Speaking with Opetaia Foa’i, one of the three composers behind Moana‘s soundtrack (also well-known to many islanders and world music fans as the founder and leader of Te Vaka), about his involvement with this new Disney venture, he too feels the excitement I had wash over me.

In short: the wait is over and the time is right.

“I’ve been telling the guys here that what I’m really excited about when it comes to this movie is that [because] I was born in Samoa in the village, that’s my journey.” he explains. “I’ve come from the village to the big city, but there are a lot of our people who are born in the cities, that haven’t been back.”

“I think this movie will just unlock something,” Foa’i furthers. There’s a lot of pride and it will swell up and people might start their journey back to have a look. Put their feet on the land and experience it, you know? That’s what gives me the biggest buzz. It’s really going to open it up and I do predict that people are going to see this and hopefully, they’ll take their children back with them.”

Working on the music with Hamilton superstar Lin-Manuel Miranda and composer Mark Mancina on this Broadway-meets-Pacific Islands soundtrack, Foa’i opens up about the process of ensuring that the preservation and proper articulation culture of the ancient Polynesians and particularly, the Samoans, remained of a high priority. As he explains, the final result is one he is proud to stand alongside.

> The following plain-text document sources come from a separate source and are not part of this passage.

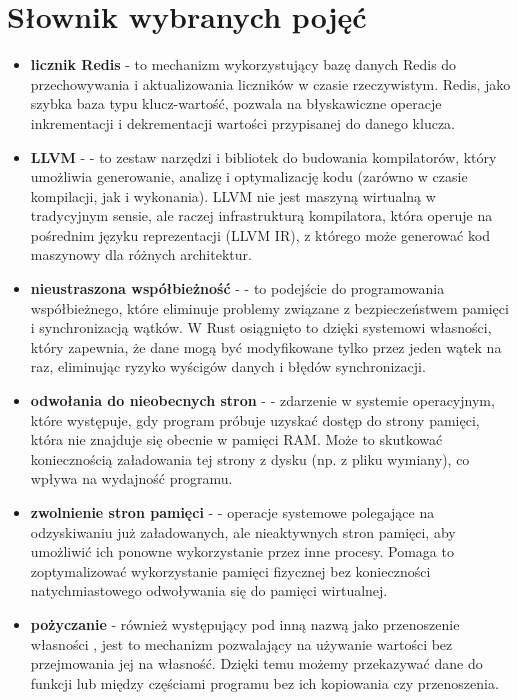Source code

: \newpage
\section{Słownik wybranych pojęć}

\begin{itemize}
    \item \textbf{licznik Redis} - to mechanizm wykorzystujący bazę danych Redis do przechowywania i aktualizowania liczników w czasie rzeczywistym. Redis, jako szybka baza typu klucz-wartość, pozwala na błyskawiczne operacje inkrementacji i dekrementacji wartości przypisanej do danego klucza.

    \item \textbf{LLVM} -  - to zestaw narzędzi i bibliotek do budowania kompilatorów, który umożliwia generowanie, analizę i optymalizację kodu (zarówno w czasie kompilacji, jak i wykonania). LLVM nie jest maszyną wirtualną w tradycyjnym sensie, ale raczej infrastrukturą kompilatora, która operuje na pośrednim języku reprezentacji (LLVM IR), z którego może generować kod maszynowy dla różnych architektur.

    \item \textbf{nieustraszona współbieżność} -  - to podejście do programowania współbieżnego, które eliminuje problemy związane z bezpieczeństwem pamięci i synchronizacją wątków. W Rust osiągnięto to dzięki systemowi własności, który zapewnia, że dane mogą być modyfikowane tylko przez jeden wątek na raz, eliminując ryzyko wyścigów danych i błędów synchronizacji.

    \item \textbf{odwołania do nieobecnych stron} -  - zdarzenie w systemie operacyjnym, które występuje, gdy program próbuje uzyskać dostęp do strony pamięci, która nie znajduje się obecnie w pamięci RAM. Może to skutkować koniecznością załadowania tej strony z dysku (np. z pliku wymiany), co wpływa na wydajność programu.

    \item \textbf{zwolnienie stron pamięci} -  - operacje systemowe polegające na odzyskiwaniu już załadowanych, ale nieaktywnych stron pamięci, aby umożliwić ich ponowne wykorzystanie przez inne procesy. Pomaga to zoptymalizować wykorzystanie pamięci fizycznej bez konieczności natychmiastowego odwoływania się do pamięci wirtualnej.

    \item \textbf{pożyczanie}  - również występujący pod inną nazwą jako przenoszenie własności \cite{rustPolishNames}, jest to mechanizm pozwalający na używanie wartości bez przejmowania jej na własność. Dzięki temu możemy przekazywać dane do funkcji lub między częściami programu bez ich kopiowania czy przenoszenia.


\end{itemize}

“They’ve been fully supportive and very respectful of the culture.” Foa’i enthuses, noting the work of John Musker and Ron Clements as well as the Moana research teams and crew. “The culture that they’re looking at, they’re not really saying it, but I’m saying it all the time – that voyaging began in Samoa and in that area. The opening scene with the [Disney] castle, is all in Samoan. The voyaging track? The first two verses are all in Samoan. That’s what I believed it [the] story was.”

“They accepted it.” he says. “I’m very, very happy that whatever I threw in there, true to who I thought our ancestors were, was kept [in].”

Though Foa’i and Te Vaka have performed all over the world to much acclaim for years now, entering the world of film and the attention attached has been quite the experience, the songwriter admits. Not only has his work with Lin-Manuel hit the headlines but of course, having Dwayne ‘The Rock’ Johnson attached to Moana has brought star power the film unimaginable to any newcomer to the scene.

“The hardest thing I’m finding about all of this right now is being in the spotlight!” Foa’i laughs. “It’s against what I was brought up with, but I’m really enjoying it. The good thing about it is that the culture itself is actually centre stage, it’s going very well.”

“She’s feisty,” he adds of the film’s central character, careful not to drop any spoilers. “I really like the character that has come through in this movie and I’m sure she’s going to influence a lot of the younger viewers who view it, in a very healthy way.”

Moana is released in Australia on Boxing Day.